- **What to work on**:
Could you please find each line in the records that contains the word "complex" and copy it?

Material supplied START

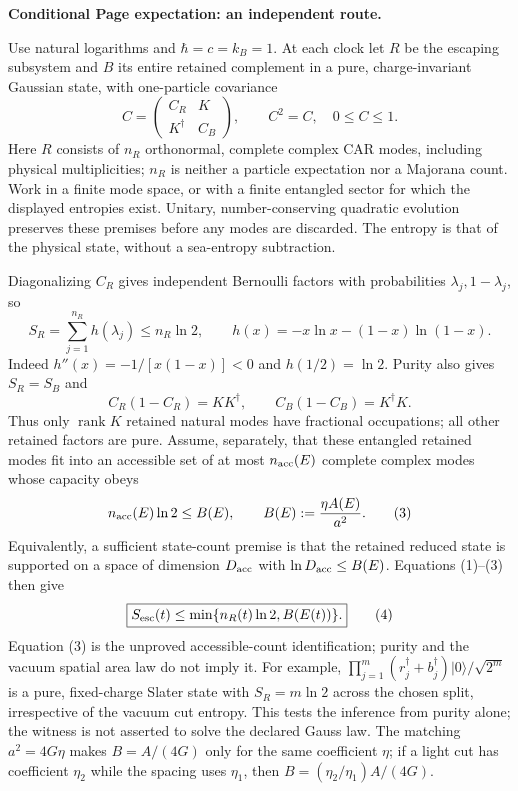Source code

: \documentclass[11pt]{article}
\begin{document}
\noindent\textbf{Conditional Page expectation: an independent route.}

Use natural logarithms and $\hbar=c=k_B=1$. At each clock let $R$
be the escaping subsystem and $B$ its entire retained complement in a
pure, charge-invariant Gaussian state, with one-particle covariance
\[
 C=\begin{pmatrix}C_R&K\\K^\dagger&C_B\end{pmatrix},\qquad
 C^2=C,\quad 0\leq C\leq1.
\]
Here $R$ consists of $n_R$ orthonormal, complete complex CAR modes,
including physical multiplicities; $n_R$ is neither a particle expectation
nor a Majorana count. Work in a finite mode space, or with a finite
entangled sector for which the displayed entropies exist. Unitary,
number-conserving quadratic evolution preserves these premises before
any modes are discarded.
The entropy is that of the physical state, without a sea-entropy subtraction.

Diagonalizing $C_R$ gives independent Bernoulli factors with probabilities
$\lambda_j,1-\lambda_j$, so
\[
 S_R=\sum_{j=1}^{n_R}h(\lambda_j)\leq n_R\ln2,
 \qquad h(x)=-x\ln x-(1-x)\ln(1-x).
 \tag{1}
\]
Indeed $h''(x)=-1/[x(1-x)]<0$ and $h(1/2)=\ln2$. Purity also gives
$S_R=S_B$ and
\[
 C_R(1-C_R)=KK^\dagger,\qquad
 C_B(1-C_B)=K^\dagger K.
 \tag{2}
\]
Thus only $\operatorname{rank}K$ retained natural modes have fractional
occupations; all other retained factors are pure. Assume, separately,
that these entangled retained modes fit into an accessible set of at most
$n_{\rm acc}(E)$ complete complex modes whose capacity obeys
\[
 n_{\rm acc}(E)\ln2\leq B(E),\qquad B(E):=\frac{\eta A(E)}{a^2}.
 \tag{3}
\]
Equivalently, a sufficient state-count premise is that the retained
reduced state is supported on a space of dimension $D_{\rm acc}$ with
$\ln D_{\rm acc}\leq B(E)$. Equations (1)--(3) then give
\[
 \boxed{S_{\rm esc}(t)\leq\min\{n_R(t)\ln2,B(E(t))\}.} \tag{4}
\]
Equation (3) is the unproved accessible-count identification; purity and
the vacuum spatial area law do not imply it. For example,
$\prod_{j=1}^{m}(r_j^\dagger+b_j^\dagger)|0\rangle/\sqrt{2^m}$
is a pure, fixed-charge Slater state with $S_R=m\ln2$ across the chosen
split, irrespective of the vacuum cut entropy. This tests the inference
from purity alone; the witness is not asserted to solve the declared
Gauss law. The matching
$a^2=4G\eta$ makes $B=A/(4G)$ only for the same coefficient $\eta$;
if a light cut has coefficient $\eta_2$ while the spacing uses $\eta_1$,
then $B=(\eta_2/\eta_1)A/(4G)$.
\end{document}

Material supplied END

- **Task output**:
Here $R$ consists of $n_R$ orthonormal, complete complex CAR modes,
$n_{\rm acc}(E)$ complete complex modes whose capacity obeys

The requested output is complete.